Газеты публикуют важное сообщение:
Страна Читателей и Страна Писателей
порывают дипломатические отношения.
>…< Сидят, никак не достанут виз,
мучаются отчаянно
путешественники из Страны Подлиз
в Государство Больших Начальников.
>…< До свиданья, мама, до свиданья, папа,
я уезжаю на Юго-Запад
в страну, отдаленней которой нет:
Красивых Девчонок Семнадцати Лет…
Конечно, девчонки семнадцати лет млели, но я-то знала другие стихи Аронова и не понимала, как они совмещаются с его вполне советской жизнеутверждающей бравадой – стихи, хотя и немногочисленные, на еврейскую тему. Сначала это были мучившие поэта невеселые сомнения:
Вот рвешься ты, единственная нить.
Мне без тебя не вынести, конечно.
Как эти две звезды соединить –
Пятиконечную с шестиконечной?
Две боли. Два призванья. Жизнь идет,
И это все становится неважным.
– Жиды и коммунисты, шаг вперед!
Я выхожу. В меня стреляйте дважды.
Но “неважное” становилось важным, “звезды” он уже не соединял, в конце 70-х было написано стихотворение “Гетто”.
…– Варшавское восстание
Подавлено и смято,
Варшавское восстание
Потоплено в крови.
Пусть лучше я погибну,
Чем дам погибнуть брату, –
С отличной дрожью в голосе
Сказал мой визави.
А я ему на это:
Когда горело гетто,
Когда горело гетто
Четыре дня подряд,
И было столько треска,
И было столько света,
И все вы говорили:
“Клопы горят”.
Судьба Александра Аронова трагична. Надо было зарабатывать на жизнь, а значит, писать всякое. Не всякое – были стихи. Поэт победил газетчика. В лучших стихах Аронова,даже в шуточных, даже в экспромтах, всегда изящных и наполненных смыслом, присутствуют неизбежность конца, “полной гибели всерьез”.
Вот гражданин, в трамвае
едущий.
Наверно, он сойдет на следующей.
А тот, по улице идущий,
Уже сошел.
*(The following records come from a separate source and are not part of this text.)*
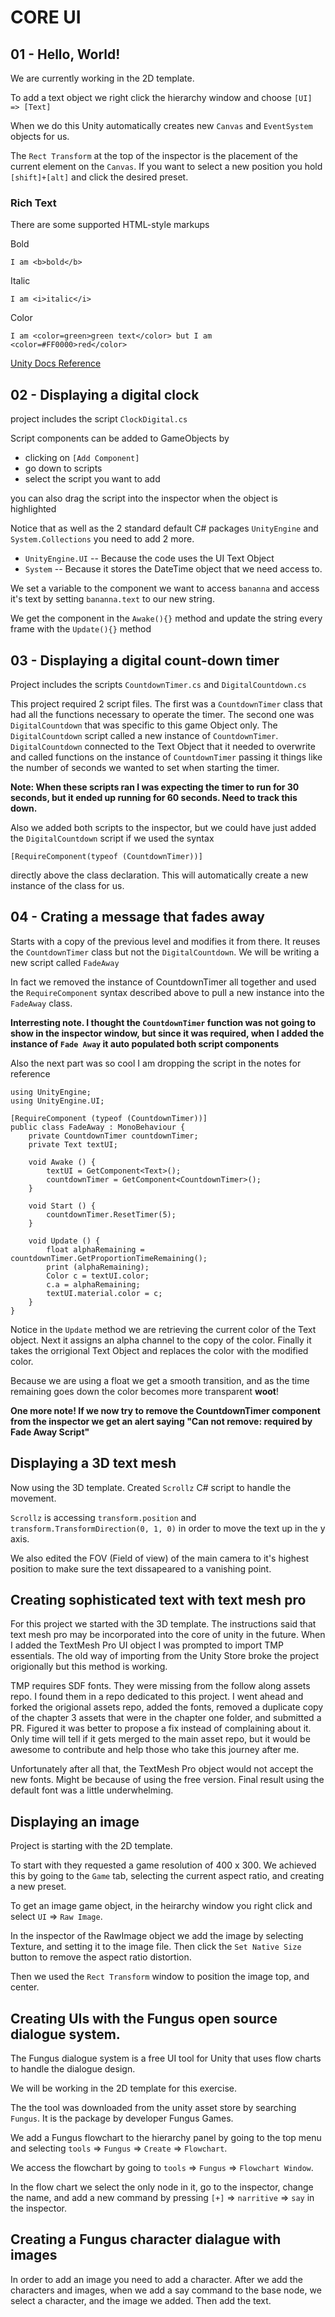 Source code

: # CORE UI

## 01 - Hello, World!

We are currently working in the 2D template.

To add a text object we right click the hierarchy window and choose
`[UI] => [Text]`

When we do this Unity automatically creates new `Canvas` and `EventSystem` objects for us.

The `Rect Transform` at the top of the inspector is the placement of the current element on the `Canvas`. If you want to select a new position you hold `[shift]+[alt]` and click the desired preset.

### Rich Text

There are some supported HTML-style markups

Bold

```
I am <b>bold</b>
```

Italic

```
I am <i>italic</i>
```

Color

```
I am <color=green>green text</color> but I am <color=#FF0000>red</color>
```

[Unity Docs Reference](https://docs.unity3d.com/Manual/StyledText.html "Unity Docs Reference")

## 02 - Displaying a digital clock

project includes the script `ClockDigital.cs`

Script components can be added to GameObjects by

- clicking on `[Add Component]`
- go down to scripts
- select the script you want to add

you can also drag the script into the inspector when the object is highlighted

Notice that as well as the 2 standard default C# packages `UnityEngine` and `System.Collections` you need to add 2 more.

- `UnityEngine.UI`
  -- Because the code uses the UI Text Object
- `System`
  -- Because it stores the DateTime object that we need access to.

We set a variable to the component we want to access `bananna` and access it's text by setting `bananna.text` to our new string.

We get the component in the `Awake(){}` method and update the string every frame with the `Update(){}` method

## 03 - Displaying a digital count-down timer

Project includes the scripts `CountdownTimer.cs` and `DigitalCountdown.cs`

This project required 2 script files. The first was a `CountdownTimer` class that had all the functions necessary to operate the timer. The second one was `DigitalCountdown` that was specific to this game Object only. The `DigitalCountdown` script called a new instance of `CountdownTimer`. `DigitalCountdown` connected to the Text Object that it needed to overwrite and called functions on the instance of `CountdownTimer` passing it things like the number of seconds we wanted to set when starting the timer.

**Note: When these scripts ran I was expecting the timer to run for 30 seconds, but it ended up running for 60 seconds. Need to track this down.**

Also we added both scripts to the inspector, but we could have just added the `DigitalCountdown` script if we used the syntax

```
[RequireComponent(typeof (CountdownTimer))]
```

directly above the class declaration. This will automatically create a new instance of the class for us.

## 04 - Crating a message that fades away

Starts with a copy of the previous level and modifies it from there. It reuses the `CountdownTimer` class but not the `DigitalCountdown`. We will be writing a new script called `FadeAway`

In fact we removed the instance of CountdownTimer all together and used the `RequireComponent` syntax described above to pull a new instance into the `FadeAway` class.

**Interresting note. I thought the `CountdownTimer` function was not going to show in the inspector window, but since it was required, when I added the instance of `Fade Away` it auto populated both script components**

Also the next part was so cool I am dropping the script in the notes for reference

```
using UnityEngine;
using UnityEngine.UI;

[RequireComponent (typeof (CountdownTimer))]
public class FadeAway : MonoBehaviour {
	private CountdownTimer countdownTimer;
	private Text textUI;

	void Awake () {
		textUI = GetComponent<Text>();
		countdownTimer = GetComponent<CountdownTimer>();
	}

	void Start () {
		countdownTimer.ResetTimer(5);
	}

	void Update () {
		float alphaRemaining = countdownTimer.GetProportionTimeRemaining();
		print (alphaRemaining);
		Color c = textUI.color;
		c.a = alphaRemaining;
		textUI.material.color = c;
	}
}
```

Notice in the `Update` method we are retrieving the current color of the Text object. Next it assigns an alpha channel to the copy of the color. Finally it takes the orrigional Text Object and replaces the color with the modified color.

Because we are using a float we get a smooth transition, and as the time remaining goes down the color becomes more transparent **woot**!

**One more note! If we now try to remove the CountdownTimer component from the inspector we get an alert saying "Can not remove: required by Fade Away Script"**

## Displaying a 3D text mesh

Now using the 3D template. Created `Scrollz` C# script to handle the movement.

`Scrollz` is accessing `transform.position` and `transform.TransformDirection(0, 1, 0)` in order to move the text up in the y axis.

We also edited the FOV (Field of view) of the main camera to it's highest position to make sure the text dissapeared to a vanishing point.

## Creating sophisticated text with text mesh pro

For this project we started with the 3D template. The instructions said that text mesh pro may be incorporated into the core of unity in the future. When I added the TextMesh Pro UI object I was prompted to import TMP essentials. The old way of importing from the Unity Store broke the project origionally but this method is working.

TMP requires SDF fonts. They were missing from the follow along assets repo. I found them in a repo dedicated to this project. I went ahead and forked the origional assets repo, added the fonts, removed a duplicate copy of the chapter 3 assets that were in the chapter one folder, and submitted a PR. Figured it was better to propose a fix instead of complaining about it. Only time will tell if it gets merged to the main asset repo, but it would be awesome to contribute and help those who take this journey after me.

Unfortunately after all that, the TextMesh Pro object would not accept the new fonts. Might be because of using the free version. Final result using the default font was a little underwhelming.

## Displaying an image

Project is starting with the 2D template.

To start with they requested a game resolution of 400 x 300. We achieved this by going to the `Game` tab, selecting the current aspect ratio, and creating a new preset.

To get an image game object, in the heirarchy window you right click and select `UI` => `Raw Image`.

In the inspector of the RawImage object we add the image by selecting Texture, and setting it to the image file. Then click the `Set Native Size` button to remove the aspect ratio distortion.

Then we used the `Rect Transform` window to position the image top, and center.

## Creating UIs with the Fungus open source dialogue system.

The Fungus dialogue system is a free UI tool for Unity that uses flow charts to handle the dialogue design.

We will be working in the 2D template for this exercise.

The the tool was downloaded from the unity asset store by searching `Fungus`. It is the package by developer Fungus Games.

We add a Fungus flowchart to the hierarchy panel by going to the top menu and selecting `tools` => `Fungus` => `Create` => `Flowchart`.

We access the flowchart by going to `tools` => `Fungus` => `Flowchart Window`.

In the flow chart we select the only node in it, go to the inspector, change the name, and add a new command by pressing `[+]` => `narritive` => `say` in the inspector.

## Creating a Fungus character dialague with images

In order to add an image you need to add a character. After we add the characters and images, when we add a say command to the base node, we select a character, and the image we added. Then add the text.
На предыдущей.
Незадолго до моего отъезда в Израиль мы после долгого перерыва встретились с Сашей, и я поразилась переменам в его внешности: детское широконосое лицо сплошь в мелких морщинах, жидкая серая бороденка казалась приклеенной. Я вижу его, такого, когда читаю стихи:
Почти нигде меня и не
осталось.
Там кончился, там выбыл, там забыт.
Весь город одолел мою усталость,
И только эта комната болит.
Диван и стол еще устали очень,
Двум полкам с книжками невмоготу.
Спокойной ночи всем, спокойной ночи!
Где этот шнур? Включаем темноту.
Темнота включилась 19 октября 2001 года.